The FAA Preempts the Labor Code Where an Arbitration Clause Provides for Arbitration of Controversies or Claims Arising Out of the Underlying Contract and the Party Seeking to Enforce Shows the Contract’s Subject Matter Involves Interstate Commerce.
Khalatian v. Prime Time Shuttle, Inc., 237 Cal.App.4th 651 (originally filed May 15, 2015; certified for publication on June 9, 2015)

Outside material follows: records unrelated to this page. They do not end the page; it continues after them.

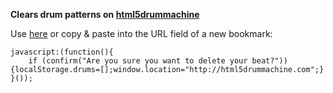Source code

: **Clears drum patterns on [html5drummachine](http://html5drummachine.com)**

Use [here](http://gycbeats.github.io/delete-beat) or copy & paste into the URL field of a new bookmark:
```
javascript:(function(){
    if (confirm("Are you sure you want to delete your beat?")){localStorage.drums=[];window.location="http://html5drummachine.com";}
}());
```
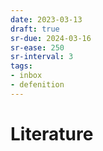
 ```yaml
---
date: 2023-03-13
draft: true
sr-due: 2024-03-16
sr-ease: 250
sr-interval: 3
tags:
- inbox
- defenition
---
```


# Literature
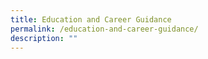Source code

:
 ```yaml
---
title: Education and Career Guidance
permalink: /education-and-career-guidance/
description: ""
---
```

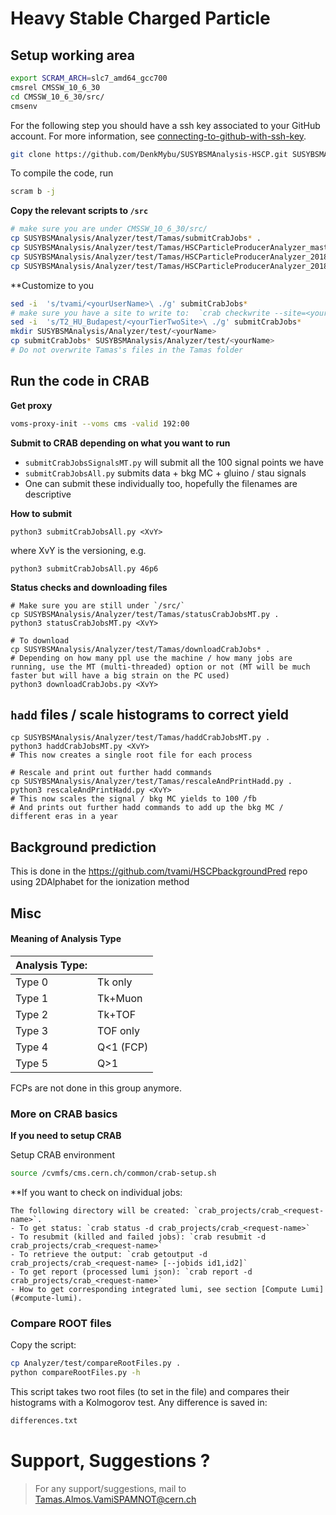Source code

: # Heavy Stable Charged Particle

## Setup working area

```bash
export SCRAM_ARCH=slc7_amd64_gcc700
cmsrel CMSSW_10_6_30
cd CMSSW_10_6_30/src/
cmsenv
```

For the following step you should have a ssh key associated to your GitHub account.
For more information, see [connecting-to-github-with-ssh-key](https://docs.github.com/en/authentication/connecting-to-github-with-ssh/generating-a-new-ssh-key-and-adding-it-to-the-ssh-agent).

```bash
git clone https://github.com/DenkMybu/SUSYBSMAnalysis-HSCP.git SUSYBSMAnalysis
```

To compile the code, run
```bash
scram b -j
```

**Copy the relevant scripts to `/src`**
```bash
# make sure you are under CMSSW_10_6_30/src/
cp SUSYBSMAnalysis/Analyzer/test/Tamas/submitCrabJobs* .
cp SUSYBSMAnalysis/Analyzer/test/Tamas/HSCParticleProducerAnalyzer_master_cfg.py .
cp SUSYBSMAnalysis/Analyzer/test/Tamas/HSCParticleProducerAnalyzer_2018_mc_cfg.py .
cp SUSYBSMAnalysis/Analyzer/test/Tamas/HSCParticleProducerAnalyzer_2018_SignalMC_cfg.py .
```

**Customize to you
```bash
sed -i  's/tvami/<yourUserName>\ ./g' submitCrabJobs*
# make sure you have a site to write to:  `crab checkwrite --site=<yourTierTwoSite>`. 
sed -i  's/T2_HU_Budapest/<yourTierTwoSite>\ ./g' submitCrabJobs*
mkdir SUSYBSMAnalysis/Analyzer/test/<yourName>
cp submitCrabJobs* SUSYBSMAnalysis/Analyzer/test/<yourName>
# Do not overwrite Tamas's files in the Tamas folder
```

## Run the code in CRAB

**Get proxy**
```bash
voms-proxy-init --voms cms -valid 192:00
```

**Submit to CRAB depending on what you want to run**
 * `submitCrabJobsSignalsMT.py` will submit all the 100 signal points we have
 * `submitCrabJobsAll.py` submits data + bkg MC + gluino / stau signals
 * One can submit these individually too, hopefully the filenames are descriptive
 
**How to submit**

```
python3 submitCrabJobsAll.py <XvY>
```
where XvY is the versioning, e.g.
```
python3 submitCrabJobsAll.py 46p6
```

**Status checks and downloading files**
```
# Make sure you are still under `/src/`
cp SUSYBSMAnalysis/Analyzer/test/Tamas/statusCrabJobsMT.py .
python3 statusCrabJobsMT.py <XvY>

# To download
cp SUSYBSMAnalysis/Analyzer/test/Tamas/downloadCrabJobs* .
# Depending on how many ppl use the machine / how many jobs are running, use the MT (multi-threaded) option or not (MT will be much faster but will have a big strain on the PC used)
python3 downloadCrabJobs.py <XvY>
```

##  `hadd` files / scale histograms to correct yield

```
cp SUSYBSMAnalysis/Analyzer/test/Tamas/haddCrabJobsMT.py .
python3 haddCrabJobsMT.py <XvY>
# This now creates a single root file for each process

# Rescale and print out further hadd commands
cp SUSYBSMAnalysis/Analyzer/test/Tamas/rescaleAndPrintHadd.py .
python3 rescaleAndPrintHadd.py <XvY>
# This now scales the signal / bkg MC yields to 100 /fb
# And prints out further hadd commands to add up the bkg MC / different eras in a year
```

## Background prediction

This is done in the https://github.com/tvami/HSCPbackgroundPred repo using 2DAlphabet for the ionization method


## Misc

#### Meaning of Analysis Type

|Analysis Type:  | |
|:---    |:------  |
|Type 0  |  Tk only |
|Type 1  |  Tk+Muon |
|Type 2  |  Tk+TOF  |
|Type 3  |  TOF only | 
|Type 4  |  Q<1 (FCP) | 
|Type 5  |  Q>1 | 

FCPs are not done in this group anymore.

### More on CRAB basics

**If you need to setup CRAB**

Setup CRAB environment
```bash
source /cvmfs/cms.cern.ch/common/crab-setup.sh  
```

**If you want to check on individual jobs:
```
The following directory will be created: `crab_projects/crab_<request-name>`.
- To get status: `crab status -d crab_projects/crab_<request-name>`
- To resubmit (killed and failed jobs): `crab resubmit -d crab_projects/crab_<request-name>`
- To retrieve the output: `crab getoutput -d crab_projects/crab_<request-name> [--jobids id1,id2]`
- To get report (processed lumi json): `crab report -d crab_projects/crab_<request-name>`
- How to get corresponding integrated lumi, see section [Compute Lumi](#compute-lumi).
```

### Compare ROOT files

Copy the script:
```bash
cp Analyzer/test/compareRootFiles.py .
python compareRootFiles.py -h
```
This script takes two root files (to set in the file) and compares their histograms with a Kolmogorov test. Any difference is saved in:
```bash
differences.txt
```

<!--## Version numbering
// v19p0
// - change double to float
// - create fillDescription
// - intro ptErrOverPt vs ptErrOverPt2
// - change the order of preselection cuts
// - N-1 plots
// - Add two more cutflow histos, change boundary for ptErrOverPt2
// - Fix logic for new cutflow, fix the  change boundary for ptErrOverPt2
// - Make cuts into an array
// - Fix logic with not used variales
// - Change the cut flow order
// - Add Ih vs globalIas_ plot in preselection, change boundary for dxy/dz plots
// - Change dxy/dz cut default
// - Add plots for MiniIsol, MET, mT
// - Change MiniIsol definition, and plot range, move it to preselection
// - Change EoP to 0.8, then to 2.0 (essentially no cut)
// - Change to allTrackMCMatch
// - 18p3: PF matching to gentracks, change the binning of MiniIso histo
// - 18p4: fix for cutflowProbQfirst index, get rid of EoP cut
// - 18p5 change to new templates
// - 18p5: remove TK iso
// - 18p8: Add postPreselection plots
// - 19p0: One try with TOF
// - 19p1: Change mass binning, remove massT cut
// - 19p3: Simplify probQ cut, change mini-iso def
// - 19p4: Change mini-iso binning
// - 19p5: use charged iso in cutflow, dont cut away out of bound probs, only in preselection
// - 19p6: intro CutFlowEta and VsGenID
// - 19p7: intro NumEvents and HSCPCandidateType, for comparrison, put back EoP cut and TkIso cut (will remove in 19p8)
// - 19p8: - Cut on PF iso electrons, no cut on EoP and TkIso - Fixed N1_ plots, renamed BS_ to BefPreS_
// - 19p9: - Futher gen printouts, change back mass histo binning
// - 19p10: - Move sibling ID and angle to histos
// - 19p14: - Angles from the mother, other gen level plots
// - 19p15: - probQvsProbXY for possibly merged clusters, Change MiniIso to all, probQ vs globalIas_ correlation
// - 19p16: - add status check for gen particles, shift layer to make plots prettier
// - 19p17: - Add 2D genPT vs recoPT plot
// - 19p18: - Add 2D genPT vs recoPT plot as PostPreS and rename to BefPreS
// - 19p19: - Cut on probXY > 0.01, add the check on special cases in pixel CPE
// - 19p20: - Cut on probXY > 0.0, and cut on isPhoton
// - 19p21: - Cut on probXY > 0.01, for real this time
// - 19p22: - Cut on probXY > 0.0, loose NOPH>1
// - 19p23: - Add GenNumSibling plots, change the default IDs to 9999
// - 20p0: - Change EoP to use PF energy
// - 20p1: - Add check if secondaries are coming from pixel NI
// - 20p2: - Add RecoPFHT and RecoPFNumJets plots, add CutFlowPfType
// - 20p3: - Change the logic of CutFlowPfType and CutFlowEta plots,
//         - add BefPreS_GenPtVsGenMinPt, and BefPreS_GenPtVsdRMinGen
//         - change the logic, that the if the closest gen in not status=1 then it's not the match
// - 20p4: - Fix20p3, move the status check out of the OR
// - 20p5: - Add ErrorHisto, TriggerType, possible fix pfType plots by interoducing the ForIdx version
// - 20p6: - Further fix for pfType?
// - 20p7: - Add PostPreS_EoPVsPfType plot, cleanup gen print-outs, move them after the preS
// - 20p8: - Add not special in CPE and !pf_isPhoton to cutflow, Extended numJetPf to 30 jets
// - 20p9: - Fix for num of mothers, not cut on special in CPE, cut on EoP < 0.3, shift the integers with 0.5 for nicer plots
// - 21p0: - Cut on ProbXY > 0.001
//v22.1 Dylan
// - 21p1 add Regions used to validate the background estimate method
// - 21p2 - Fix bug in the miniIso definition
// - 21p3: - Cut if the minDr for them is > 0.1, change to no MET triggers
// - 21p9: - Change variable names
// - 22p0: - Exclude NumHits preselection cut, change pixel hits to 2, add lepton pt to miniIso
// - 22p1: - Minor technical changes
// - 22p2: - Change probQ to no use L1 when cutting on it
// - 22p3: - Fix N1 plots, that were buggy because of 22p0 (Exclude NumHits preselection cut)
// - 22p4: - Change NOM > 10, Eta < 1.2
// - 22p5: - Change Eta < 1.0
// - 22p6: - Include reverse cutflow
// - 22p7: - Include reverse cutflow, Variable vs globalIas_ plots ( I should do variable vs probQ too)
// - 22p8: - (probXYonTrack > 0.1) and a later point in the cutflow
// - 22p9: - (probXYonTrackNoLayer1 > 0.1) 
// - 23p0: - (probXYonTrackNoLayer1 > 0.01)
// - 23p4: - Add cluster-based probXY, probQ, size per layer plots
// - 23p5: - Fix the order of probs
// - 23p6: - Restore the default CutFlow from Dylan's test cutflow after Dylan version v25
// - 23p7: - Make the probs vs layers for data and signal too, (probXYonTrackNoLayer1 > 0.1
// - 23p9: - Move printouts for Morris' study to the preselection
// - 24p0: - CluSpecInCPEVsPixelLayer add all clusters, add pthat histo, gen enviroment ID plots
// - 24p1: - Change high globalIas_ to be globalIas_ > 0.6
// - 24p2: - Add nearest jet distance
// - 23p3: - Same as 24p2
// - 24p4: - Zoom in the dR jet plot
// - 24p5: - Fix definition for dRMinJet
// - 24p6: - Tighten MiniIso cut
// - 24p7: - NOMoNOH plot, MiniIso plot boundaries, add globalMinTrackProb variables, reverse cutflow code change
// - 24p8: - Tighten MiniIso cut to 0.02
// - 24p9: - Add distance to Calo jets
// - 25p1: - Add BefPreS_dRVsPtPfJet
// - 25p2: - Tighten GlobalMinFOVH to 0.9
// - 25p3: - CutFlowProbQ plot, match pt of gen candidate, tighten dRMinGen to 0.01
// - 25p4: - No cut on pt_err/pt
// - 25p5: - Add dRMinJet vs globalIas_ plots, loosen the cut on probXY
// - 25p6: - Cut on dRMinJet
// - 25p7: - Restrict track level pixel probs by their cluster level info
// - 25p8: - ProbQ with <.75 probs, dRVsPtPfJet with 20 GeV jets
// - 25p9: - ProbQ with <.9 probs
// - 26p0: - Cleaner cutflow
// - 26p1: - Restrict track level pixel probs by their cluster level info (specInCPE)
// - 26p2: - ProbQ with <.8 probs, cut on MassErr
// - 26p3: - ProbQ with <.8 probs and no SpansTwoRocs, some printouts for Morris, dRMinJet jet def change 
// - 26p5: - Remove MassErr cut
// - 26p6: - Remove calo jet requirements for EM fraction, cut on dRMinCaloJet
// - 26p7: - Fix out of bound probXY, remove some unused 3D histos, temp remove the cut on dRMinCaloJet, put back probXYonTrackNoLayer1 cut
// - 26p8: - Tighten cut on probXYonTrackNoLayer1 to 0.1
// - 26p9: - Dont cut on probXYonTrackNoLayer1, change to 1D template CPE (instead of CR)
// - 27p0: - Run with new CPE templates
// - 27p1: - Add new plot to check pt diff for PF and Calo jets, go back to probQ def w specInCPE, cut on dRMinCaloJet > 0.4
// - 27p2: - dont cut on dRMinCaloJet, high stat version
// - 27p3: - cut on probXY > 0.01, high stat version
// - 27p4: - ProbXY plots when globalIas_ > 0.6
// - 27p5: - CluProbXY plots when globalIas_ > 0.6, local angle plots when probXY less/more than minCut, lowBetaGamma plots for pixels and strips
// - 27p6: - probs with  && probQ < 0.8
// - 27p7: - Change histo boundary for strips
// - 27p8: - Rewrite computedEdx(), add PostPreS_closestPfJet*Fraction plots, change PF def back to >20 GeV jets, strips lowBetaGamma plots with layers
// - 27p9: - Change charges to e/um, intro genGammaBetaVsProbXYNoL1, for bad CPE default probXY to probXY = 0.009 add dRMinPfMet plot
// - 28p0: - PfMetPhi and PfMet plots, dPhi PfMet plots, protection for gen history with vertex, for bad CPE default probXY to probXY = 0, and dont use it
//         - BefPreS_CluNormChargeVsStripLayer_higherBetaGamma plot,
// - 28p1: - NormClu vs layer plots for diff status particles, modify the phi distribution
// - 28p2: - Skip the track if mom ID = cand ID and has 91 status
// - 28p3: - Skip the track if it has 91 status in the env
// - 28p4: - Dont skip, but increase binning for charge vs layer
// - 28p5: - Dont skip, add charge vs layer after preS for 91 statuses
// - 28p6: - Clean the logs, skip if it has 91 status in the env
// - 28p7: - add PostPreS_P, dont cut on mini-iso and see status 91
// - 28p8: - add back mini-iso, fix the trigInfo_ (not a global variable anymore)
// - 28p9: - add lowPt pt plots, fix some boundaries, fix trigInfo_ logic on return
// - 29p0: - Frozen preselection as agreed on Sept 8
// - 29p1: - PtErrOverPt a la Dylan, plus N1 plots to study it
// - 29p2: - TNOPH plots show the nonL1Pix hits, cut on ptErr/pt2 before PtErrOverPt a la Dylan
// - 29p3: - Dont cut on ptErrOverPt, add genTrack based iso plots, plots w PU bins
// - 29p4: - As 29p3 but bug fixed
// - 29p5: - Add HLT matching
// - 29p6: - Add cut on PFMiniIso
// - 29p7: - Address the question about trigger effs (temp commit)
// - 29p8: - Revert 29p7 changes, add cut on genTrack based variable cone size abs isolation
// - 29p9: - Event level matching of muon to HLT muon, add RecoHSCParticleType plots
// - 30p0: - Cut on rel PF mini iso then on TK mini iso
// - 30p1: - Cut on E/p
// - 30p2: - Add back ptErr/pt a la Dylan
// - 30p3: - Add a very loose cut on tProbQ (0.7)
// - 30p4: - Fix logic for trigger matching, change filter to final filter, go back to no isolation cuts
// - 30p5: - Cut on rel PF mini iso
// - 30p6: - Dont cut on PF, go back to 30p4 but no cut on the distance of the HLT and muons
// - 30p7: - Fix to not have nonGlobal but standalone muons as a match, cut on dR < 0.15
// - 30p8: - Add mini-Iso
// - 30p9: - Add TkIso, add E/p cut
// - 40p0: - Add probQ cut
// - 40p1: - Add ptErr/pT2 cut
// - 40p2: - Tighter probQ cut
// - 40p3: - Loosen the probQCut, add plot for hasFilled, add some ptErrOverPt2 plots
// - 40p4: - Bugfix to 40p3
// - 40p5: - Plot 1-probQ, change naming of Ias in histos
// - 40p6: - Add Ias,GenID Vs Dz,Dxy postPreS plots
// - 40p7: - Control region with pt < 55
// - 40p8: - Go back to standard wf
// - 40p9: - Extend the massT axis, rename histos to F and G, add PU systs for FvsG
// Rest of history in the Analyzer file

//  
//v23 Dylan 
// - v23 fix clust infos
// - add Ih and globalIas_ Pixel only no BPIXL1
// - new step2 bkg estimate
// v24 Dylan
// - add miniIso with muon contribution
// - add miniIso in the tuple

-->

# Support, Suggestions ?
> For any support/suggestions, mail to Tamas.Almos.VamiSPAMNOT@cern.ch
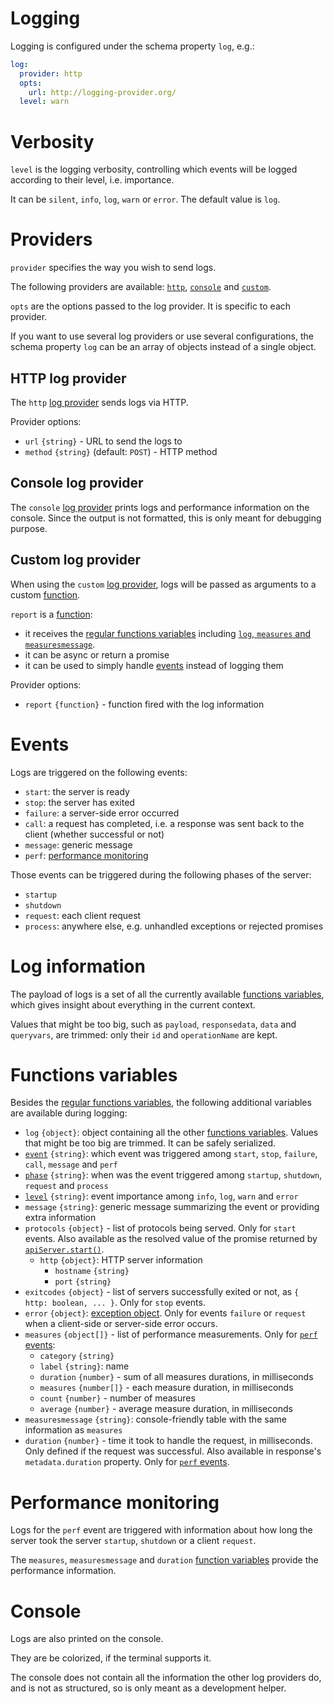 # Logging

Logging is configured under the schema property `log`, e.g.:

```yml
log:
  provider: http
  opts:
    url: http://logging-provider.org/
  level: warn
```

# Verbosity

`level` is the logging verbosity, controlling which events will be logged
according to their level, i.e. importance.

It can be `silent`, `info`, `log`, `warn` or `error`.
The default value is `log`.

# Providers

`provider` specifies the way you wish to send logs.

The following providers are available: [`http`](#http-log-provider),
[`console`](#console-log-provider) and [`custom`](#custom-log-provider).

`opts` are the options passed to the log provider. It is specific to each
provider.

If you want to use several log providers or use several configurations,
the schema property `log` can be an array of objects instead of a single object.

## HTTP log provider

The `http` [log provider](#providers) sends logs via HTTP.

Provider options:
  - `url` `{string}` - URL to send the logs to
  - `method` `{string}` (default: `POST`) - HTTP method

## Console log provider

The `console` [log provider](#providers) prints logs and performance information
on the console. Since the output is not formatted, this is only meant for
debugging purpose.

## Custom log provider

When using the `custom` [log provider](#providers), logs will be passed as
arguments to a custom [function](functions.md).

`report` is a [function](functions.md):
  - it receives the [regular functions variables](functions.md#variables)
    including [`log`, `measures` and `measuresmessage`](#functions-variables).
  - it can be async or return a promise
  - it can be used to simply handle [events](#events) instead of logging them

Provider options:
  - `report` `{function}` - function fired with the log information

# Events

Logs are triggered on the following events:
  - `start`: the server is ready
  - `stop`: the server has exited
  - `failure`: a server-side error occurred
  - `call`: a request has completed, i.e. a response was sent back to the
    client (whether successful or not)
  - `message`: generic message
  - `perf`: [performance monitoring](#performance-monitoring)

Those events can be triggered during the following phases of the server:
  - `startup`
  - `shutdown`
  - `request`: each client request
  - `process`: anywhere else, e.g. unhandled exceptions or rejected promises

# Log information

The payload of logs is a set of all the currently available
[functions variables](functions.md#variables), which
gives insight about everything in the current context.

Values that might be too big, such as `payload`, `responsedata`, `data` and
`queryvars`, are trimmed: only their `id` and `operationName` are kept.

# Functions variables

Besides the
[regular functions variables](functions.md#variables), the
following additional variables are available during logging:
  - `log` `{object}`: object containing all the other
    [functions variables](functions.md#variables).
    Values that might be too big are trimmed. It can be safely serialized.
  - [`event`](#events) `{string}`: which event was triggered among `start`,
    `stop`, `failure`, `call`, `message` and `perf`
  - [`phase`](#events) `{string}`: when was the event triggered among `startup`,
    `shutdown`, `request` and `process`
  - [`level`](#verbosity) `{string}`: event importance among `info`, `log`,
    `warn` and `error`
  - `message` `{string}`: generic message summarizing the event or providing
    extra information
  - `protocols` `{object}` - list of protocols being served. Only for `start`
    events. Also available as the resolved value of the promise returned by
    [`apiServer.start()`](run.md#running-the-server).
    - `http` `{object}`: HTTP server information
      - `hostname` `{string}`
      - `port` `{string}`
  - `exitcodes` `{object}` - list of servers successfully exited or not, as
    `{ http: boolean, ... }`. Only for `stop` events.
  - `error` `{object}`:
    [exception object](error.md#exceptions-thrown-in-the-server). Only for
    events `failure` or `request` when a client-side or server-side error
    occurs.
  - `measures` `{object[]}` - list of performance measurements. Only for
    [`perf` events](#performance-monitoring):
    - `category` `{string}`
    - `label` `{string}`: name
    - `duration` `{number}` - sum of all measures durations, in milliseconds
    - `measures` `{number[]}` - each measure duration, in milliseconds
    - `count` `{number}` - number of measures
    - `average` `{number}` - average measure duration, in milliseconds
  - `measuresmessage` `{string}`: console-friendly table with the same
    information as `measures`
  - `duration` `{number}` - time it took to handle the request,
    in milliseconds. Only defined if the request was successful.
    Also available in response's `metadata.duration` property.
    Only for [`perf` events](#performance-monitoring).

# Performance monitoring

Logs for the `perf` event are triggered with information about how long the
server took the server `startup`, `shutdown` or a client `request`.

The `measures`, `measuresmessage` and `duration`
[function variables](#functions-variables) provide the performance information.

# Console

Logs are also printed on the console.

They are be colorized, if the terminal supports it.

The console does not contain all the information the other log providers do, and
is not as structured, so is only meant as a development helper.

Plaintiff was an airport shuttle van driver who picked up and dropped off people primarily at LAX for Defendants (Prime Time). Plaintiff entered into a work agreement (Agreement) with Prime Time that specified that Plaintiff was an independent contractor and not an employee and which contained an arbitration provision. After 14 months of litigation, Prime Time moved to compel arbitration. In supplemental briefing to their motion, Prime Time for the first time asserted preemption under the Federal Arbitration Act (FAA; 9 U.S. C. § 1, et seq.); the trial court denied the motion without reference to the FAA argument. Instead, the trial court held that Prime Time had waived their right to arbitrate by litigating and waiting too long before moving to compel, and further denied the motion on the grounds that Plaintiff’s complaint was based primarily on California Labor Code violations and therefore California law applied. At no point did Plaintiff contend that the arbitration agreement was unconscionable.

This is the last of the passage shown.